Alrov Group
- Company type: Public
- Traded as: TASE: ALRO
- Industry: Real estate development, hotels
- Founded: 1978 in Tel Aviv, Israel
- Founder: Alfred Akirov
- Headquarters: Alrov Tower, 46 Rothschild Boulevard, Tel Aviv, Israel
- Number of locations: Israel, United Kingdom, France, Switzerland, the Netherlands
- Area served: Worldwide
- Key people: Shmuel Ben Moshe and Meir Alhacham, co-CEOs
- Website: www.alrov.co.il

= Alrov Group =

Israeli real estate development company

The Alrov Group is a real estate development company headquartered in Tel Aviv, Israel. It is listed on the Tel Aviv Stock Exchange.

==History==
The company was founded in 1978 by Alfred Akirov, who serves as chairman. Its co-Chief Executive Officers are Shmuel Ben Moshe and Meir Alhacham.

=== Mamilla Project ===
In 1995 Alrov purchased the Mamilla Project in the center of Jerusalem and finished the building of the David Village project and the hotel Hilton Jerusalem, that later changed its name to David Citadel Hotel.

The construction and development stopped a few times due to archeological research and legal affairs but resumed in 2006.

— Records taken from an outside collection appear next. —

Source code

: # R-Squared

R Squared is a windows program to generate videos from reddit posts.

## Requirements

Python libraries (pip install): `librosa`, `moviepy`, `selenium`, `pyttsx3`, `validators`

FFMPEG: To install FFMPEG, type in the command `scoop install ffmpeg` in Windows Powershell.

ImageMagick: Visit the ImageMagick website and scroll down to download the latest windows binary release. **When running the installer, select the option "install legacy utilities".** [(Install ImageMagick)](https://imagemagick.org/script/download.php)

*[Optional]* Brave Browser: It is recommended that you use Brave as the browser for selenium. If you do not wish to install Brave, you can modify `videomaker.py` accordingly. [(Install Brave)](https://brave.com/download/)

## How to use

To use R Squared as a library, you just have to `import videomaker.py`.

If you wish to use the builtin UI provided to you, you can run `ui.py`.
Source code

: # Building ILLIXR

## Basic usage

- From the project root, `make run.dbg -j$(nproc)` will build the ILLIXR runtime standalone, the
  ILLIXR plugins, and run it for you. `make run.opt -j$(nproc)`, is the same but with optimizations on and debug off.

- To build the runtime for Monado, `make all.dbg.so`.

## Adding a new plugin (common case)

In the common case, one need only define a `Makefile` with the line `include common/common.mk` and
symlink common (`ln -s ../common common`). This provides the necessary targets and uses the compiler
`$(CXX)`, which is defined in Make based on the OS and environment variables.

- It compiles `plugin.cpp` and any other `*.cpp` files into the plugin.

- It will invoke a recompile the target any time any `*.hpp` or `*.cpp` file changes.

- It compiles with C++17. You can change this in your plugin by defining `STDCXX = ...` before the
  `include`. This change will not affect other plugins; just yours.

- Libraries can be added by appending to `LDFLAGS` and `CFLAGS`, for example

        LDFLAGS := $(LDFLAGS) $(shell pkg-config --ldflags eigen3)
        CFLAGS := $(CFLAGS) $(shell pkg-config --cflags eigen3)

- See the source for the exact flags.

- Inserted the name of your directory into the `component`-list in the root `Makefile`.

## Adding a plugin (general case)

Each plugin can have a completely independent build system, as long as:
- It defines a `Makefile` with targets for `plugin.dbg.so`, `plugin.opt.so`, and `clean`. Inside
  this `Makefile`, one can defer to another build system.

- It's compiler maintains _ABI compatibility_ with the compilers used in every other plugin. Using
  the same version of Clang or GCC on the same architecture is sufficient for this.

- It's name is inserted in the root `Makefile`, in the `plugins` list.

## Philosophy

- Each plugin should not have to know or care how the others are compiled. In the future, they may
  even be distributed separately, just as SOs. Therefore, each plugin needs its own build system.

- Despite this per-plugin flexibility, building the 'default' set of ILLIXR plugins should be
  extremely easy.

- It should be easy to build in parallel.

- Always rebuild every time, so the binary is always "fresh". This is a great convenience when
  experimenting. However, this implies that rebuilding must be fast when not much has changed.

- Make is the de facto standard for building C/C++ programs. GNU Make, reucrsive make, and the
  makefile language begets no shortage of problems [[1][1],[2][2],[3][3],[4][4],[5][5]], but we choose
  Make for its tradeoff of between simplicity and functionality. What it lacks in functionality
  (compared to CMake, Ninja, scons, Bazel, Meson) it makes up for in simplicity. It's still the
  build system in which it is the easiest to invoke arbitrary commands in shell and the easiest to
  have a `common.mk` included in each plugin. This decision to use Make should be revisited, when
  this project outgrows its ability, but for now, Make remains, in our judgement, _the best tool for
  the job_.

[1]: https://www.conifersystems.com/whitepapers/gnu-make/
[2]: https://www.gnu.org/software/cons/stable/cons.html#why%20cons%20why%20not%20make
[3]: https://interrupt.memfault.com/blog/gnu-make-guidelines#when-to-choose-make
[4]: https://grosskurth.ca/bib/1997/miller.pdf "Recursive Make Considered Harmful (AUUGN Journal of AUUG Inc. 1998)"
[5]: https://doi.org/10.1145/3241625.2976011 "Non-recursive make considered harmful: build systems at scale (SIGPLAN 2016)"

In 2007, a part of the Alrov Boulevard (the historic Mamilla street) and the Alrov mall opened. In 2009 Mamilla Hotel was opened and in 2010 the project was completed.

=== Hotels ===
The group owns the David Citadel Hotel and the Mamilla Hotel (near the Mamilla Mall), both of which are in Jerusalem, Israel. It acquired the Conservatorium Hotel in Amsterdam and the Café Royal in London in 2008. In 2010, it acquired the Hôtel Lutetia in Paris.